The gains are not confined to big U.S. companies. The Russell Global ex-US Large Cap Index is up 5.1 percent while its small cap equivalent has done better and is up 5.8 percent.
Small cap stocks have traditionally led in the early stages of a recovery, and the global trend we see thus far in 2012 is encouraging, said Russell Europe's head of capital markets John Velis.
The MSCI world equity index <.MIWD00000PUS>, which measures the country indexes of 45 developed and emerging market nations, fell by 9.4 percent in 2011 as investors headed for safety amid the euro zone debt crisis, but is up around 4.7 percent for the year to date.
The coming week is set to be a crucial one, especially for Europe, with the reaction to the outcome of talks between the Greek government and private sector holders of its debt likely to be the near term driver of sentiment.

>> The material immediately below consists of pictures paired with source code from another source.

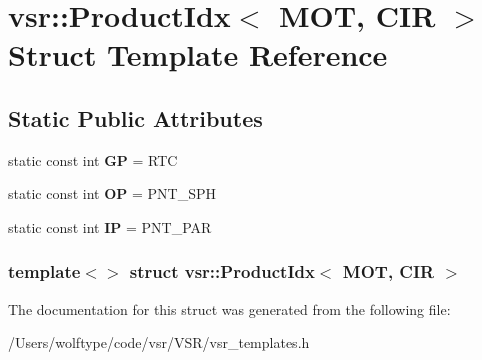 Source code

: \hypertarget{structvsr_1_1_product_idx_3_01_m_o_t_00_01_c_i_r_01_4}{\section{vsr\-:\-:Product\-Idx$<$ M\-O\-T, C\-I\-R $>$ Struct Template Reference}
\label{structvsr_1_1_product_idx_3_01_m_o_t_00_01_c_i_r_01_4}
}
\subsection*{Static Public Attributes}
\begin{DoxyCompactItemize}
\item 
\hypertarget{structvsr_1_1_product_idx_3_01_m_o_t_00_01_c_i_r_01_4_a218630748be6c58394d13c68d8b1af5a}{static const int {\bfseries G\-P} = R\-T\-C}\label{structvsr_1_1_product_idx_3_01_m_o_t_00_01_c_i_r_01_4_a218630748be6c58394d13c68d8b1af5a}

\item 
\hypertarget{structvsr_1_1_product_idx_3_01_m_o_t_00_01_c_i_r_01_4_a342f6a081b83feb9f437266f83a17ce1}{static const int {\bfseries O\-P} = P\-N\-T\-\_\-\-S\-P\-H}\label{structvsr_1_1_product_idx_3_01_m_o_t_00_01_c_i_r_01_4_a342f6a081b83feb9f437266f83a17ce1}

\item 
\hypertarget{structvsr_1_1_product_idx_3_01_m_o_t_00_01_c_i_r_01_4_ad3f9b0109faddee16f0d3ff2ca622919}{static const int {\bfseries I\-P} = P\-N\-T\-\_\-\-P\-A\-R}\label{structvsr_1_1_product_idx_3_01_m_o_t_00_01_c_i_r_01_4_ad3f9b0109faddee16f0d3ff2ca622919}

\end{DoxyCompactItemize}
\subsubsection*{template$<$$>$ struct vsr\-::\-Product\-Idx$<$ M\-O\-T, C\-I\-R $>$}



The documentation for this struct was generated from the following file\-:\begin{DoxyCompactItemize}
\item 
/\-Users/wolftype/code/vsr/\-V\-S\-R/vsr\-\_\-templates.\-h\end{DoxyCompactItemize}
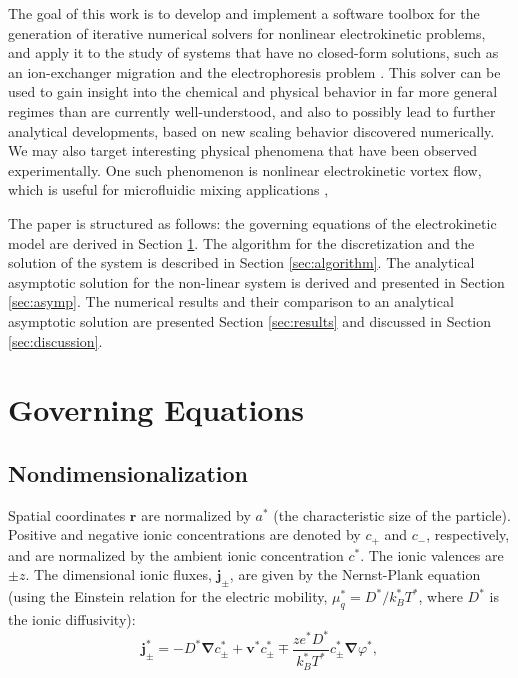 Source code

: \documentclass[10pt]{ijnam}
\newcommand\bnabla{\boldsymbol{\nabla}}
\newcommand\bv{\boldsymbol{v}}
\newcommand\bj{\boldsymbol{j}}
\newcommand\br{\boldsymbol{r}}
\begin{document}
The goal of this work is to develop and implement a software toolbox for the generation
of iterative numerical solvers for nonlinear electrokinetic problems, and apply it to the study
of systems that have no closed-form solutions, such as an ion-exchanger migration
\cite{yariv2010migration} and the electrophoresis problem \cite{schnitzer2012surface}.
This solver can be used to gain insight into the chemical and physical behavior 
in far more general regimes than are currently well-understood, 
and also to possibly lead to further analytical developments, based on new scaling behavior
discovered numerically. We may also target interesting physical
phenomena that have been observed experimentally.
One such phenomenon is nonlinear electrokinetic vortex flow, 
which is useful for microfluidic mixing applications \cite{wang2004mix, ben2002vortex},

The paper is structured as follows: the governing equations of the electrokinetic model
are derived in Section \ref{sec:equations}. The algorithm for the discretization and 
the solution of the system is described in Section \ref{sec:algorithm}.
The analytical asymptotic solution for the non-linear system is derived 
and presented in Section \ref{sec:asymp}.
The numerical results and their comparison to an analytical asymptotic solution 
are presented Section \ref{sec:results} and discussed in Section \ref{sec:discussion}. 

\section{Governing Equations} \label{sec:equations}

\subsection{Nondimensionalization}
Spatial coordinates $\br$ are normalized by $a^*$ 
(the characteristic size of the particle).
Positive and negative ionic concentrations are denoted by $c_+$ and $c_-$, respectively, and
are normalized by the ambient ionic concentration $c^*$. The ionic valences are $\pm z$.
The dimensional ionic fluxes, $\bj_\pm$, are given by the Nernst-Plank equation 
(using the Einstein relation for the electric mobility, $\mu_q^* = D^* / k_B^* T^*$, 
where $D^*$ is the ionic diffusivity):
\begin{equation}
\bj^*_\pm = 
-D^* \bnabla c^*_\pm + \bv^* c^*_\pm \mp \frac{z e^* D^*}{k_B^* T^*} c^*_\pm \bnabla \varphi^*,
\end{equation}
\end{document}
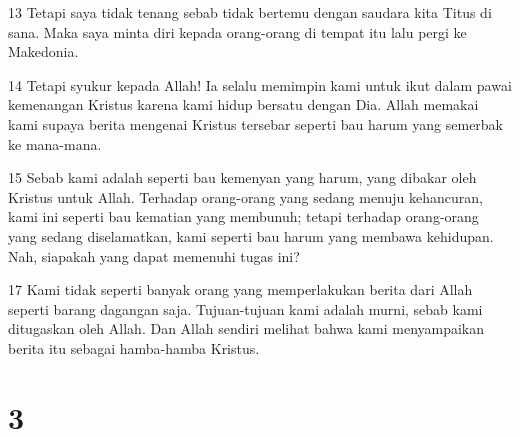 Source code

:\par 13 Tetapi saya tidak tenang sebab tidak bertemu dengan saudara kita Titus di sana. Maka saya minta diri kepada orang-orang di tempat itu lalu pergi ke Makedonia.
\par 14 Tetapi syukur kepada Allah! Ia selalu memimpin kami untuk ikut dalam pawai kemenangan Kristus karena kami hidup bersatu dengan Dia. Allah memakai kami supaya berita mengenai Kristus tersebar seperti bau harum yang semerbak ke mana-mana.
\par 15 Sebab kami adalah seperti bau kemenyan yang harum, yang dibakar oleh Kristus untuk Allah. Terhadap orang-orang yang sedang menuju kehancuran, kami ini seperti bau kematian yang membunuh; tetapi terhadap orang-orang yang sedang diselamatkan, kami seperti bau harum yang membawa kehidupan. Nah, siapakah yang dapat memenuhi tugas ini?
\par 17 Kami tidak seperti banyak orang yang memperlakukan berita dari Allah seperti barang dagangan saja. Tujuan-tujuan kami adalah murni, sebab kami ditugaskan oleh Allah. Dan Allah sendiri melihat bahwa kami menyampaikan berita itu sebagai hamba-hamba Kristus.

\chapter{3}

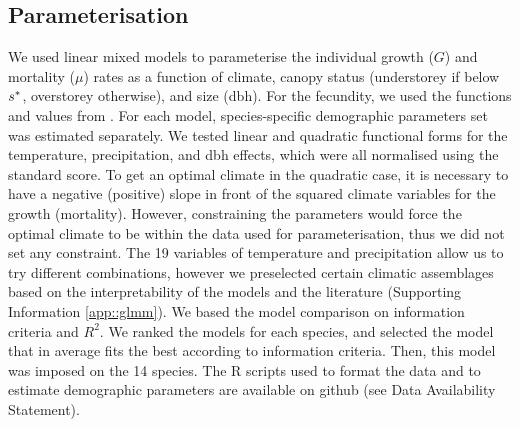 \subsection{Parameterisation}
We used linear mixed models to parameterise the individual growth ($ G $) and mortality ($ \mu $) rates as a function of climate, canopy status (understorey if below $ {s}^{*} $, overstorey otherwise), and size (dbh). For the fecundity, we used the functions and values from \citet{Purves2008}. For each model, species-specific demographic parameters set was estimated separately. We tested linear and quadratic functional forms for the temperature, precipitation, and dbh effects, which were all normalised using the standard score. To get an optimal climate in the quadratic case, it is necessary to have a negative (positive) slope in front of the squared climate variables for the growth (mortality). However, constraining the parameters would force the optimal climate to be within the data used for parameterisation, thus we did not set any constraint. The 19 variables of temperature and precipitation allow us to try different combinations, however we preselected certain climatic assemblages based on the interpretability of the models and the literature (Supporting Information \ref{app::glmm}). We based the model comparison on information criteria and $ R^2 $. We ranked the models for each species, and selected the model that in average fits the best according to information criteria. Then, this model was imposed on the 14 species. The R scripts used to format the data and to estimate demographic parameters are available on github (see Data Availability Statement). 

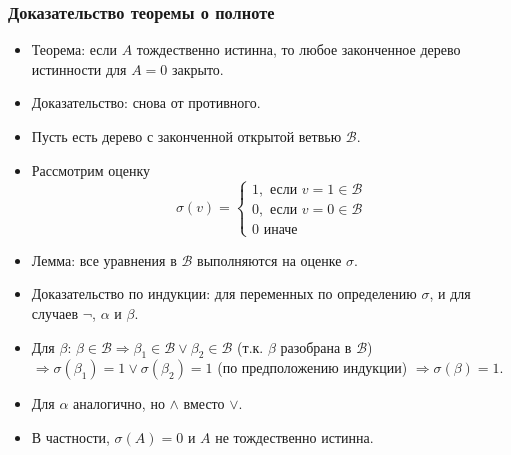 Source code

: \documentclass[10pt]{beamer}
\begin{document}
\begin{frame}
    \frametitle{Доказательство теоремы о полноте}
    \begin{itemize}
        \item Теорема: если $A$ тождественно истинна, то любое законченное дерево истинности для $A=0$ закрыто.
        \item Доказательство: снова от противного. 
        \pause
        \item Пусть есть дерево с законченной открытой ветвью $\mathcal{B}$.
        \pause
        \item Рассмотрим оценку 
        \[ \sigma(v) = \left\{ \begin{array}{l}
            1, \text{ если } v=1 \in \mathcal{B} \\
            0, \text{ если } v=0 \in \mathcal{B} \\
            0 \text{ иначе} 
        \end{array} \right. \]
        \item Лемма: все уравнения в $\mathcal{B}$ выполняются на оценке $\sigma$.
        \pause
        \item Доказательство по индукции: для переменных по определению $\sigma$, и для случаев $\neg$, $\alpha$ и $\beta$.
        \item Для $\beta$: $\beta \in \mathcal{B} \Rightarrow \beta_1 \in \mathcal{B} \lor \beta_2 \in \mathcal{B}$ (т.к. $\beta$ разобрана в $\mathcal{B}$) $\Rightarrow \sigma(\beta_1) = 1 \lor \sigma(\beta_2) = 1$ (по предположению индукции) $\Rightarrow \sigma(\beta) = 1$.
        \pause
        \item Для $\alpha$ аналогично, но $\land$ вместо $\lor$.
        \pause
        \item В частности, $\sigma(A)=0$ и $A$ не тождественно истинна.
    \end{itemize}
\end{frame}
\end{document}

In addition to the Eurogroup finance ministers meeting and the subsequent Ecofin, the annual gathering of top policymakers in Davos, Switzerland, gets under way with an opening address by German Chancellor Angela Merkel.
Pictet's Zweifel said investors are looking for more detail on the new European Stability Mechanism, on the fiscal rules that European governments will have to meet and how they will be enforced, and on the shape of any future fiscal transfer system within Europe.
We wont have all the answers next week but everything that goes into more clarity on fiscal integration will be watched, Zweifel said.
In the U.S. the two-day FOMC meeting is not expected to announce any policy changes but may signal whether another round of quantitative easing is being considered. Meanwhile President Barack Obama gives his last State of the Union address before the next election and is expected to focus on job creation and growth.
The economic outlook will be illuminated by the International Monetary Fund and the European Bank for Reconstruction and Development which both update their economic forecasts next week.
While on the data front, flash estimates of the Purchasing Manager's Indexes are due for the euro zone and Germany, while the latest German Ifo business climate index and GfK consumer Sentiment index are released.
Generally the data is expected to reflect improvements already seen in manufacturing indexes from the U.S. and China, encouraging the view that global economic slowdown will not be as severe as feared in the first quarter.
The fourth quarter earnings season also continues with European banks in focus after their U.S. counterparts reported mostly slightly weaker core revenues due to last year's market volatility. Barclays and Deutsche Bank are expected to be among the stronger performers.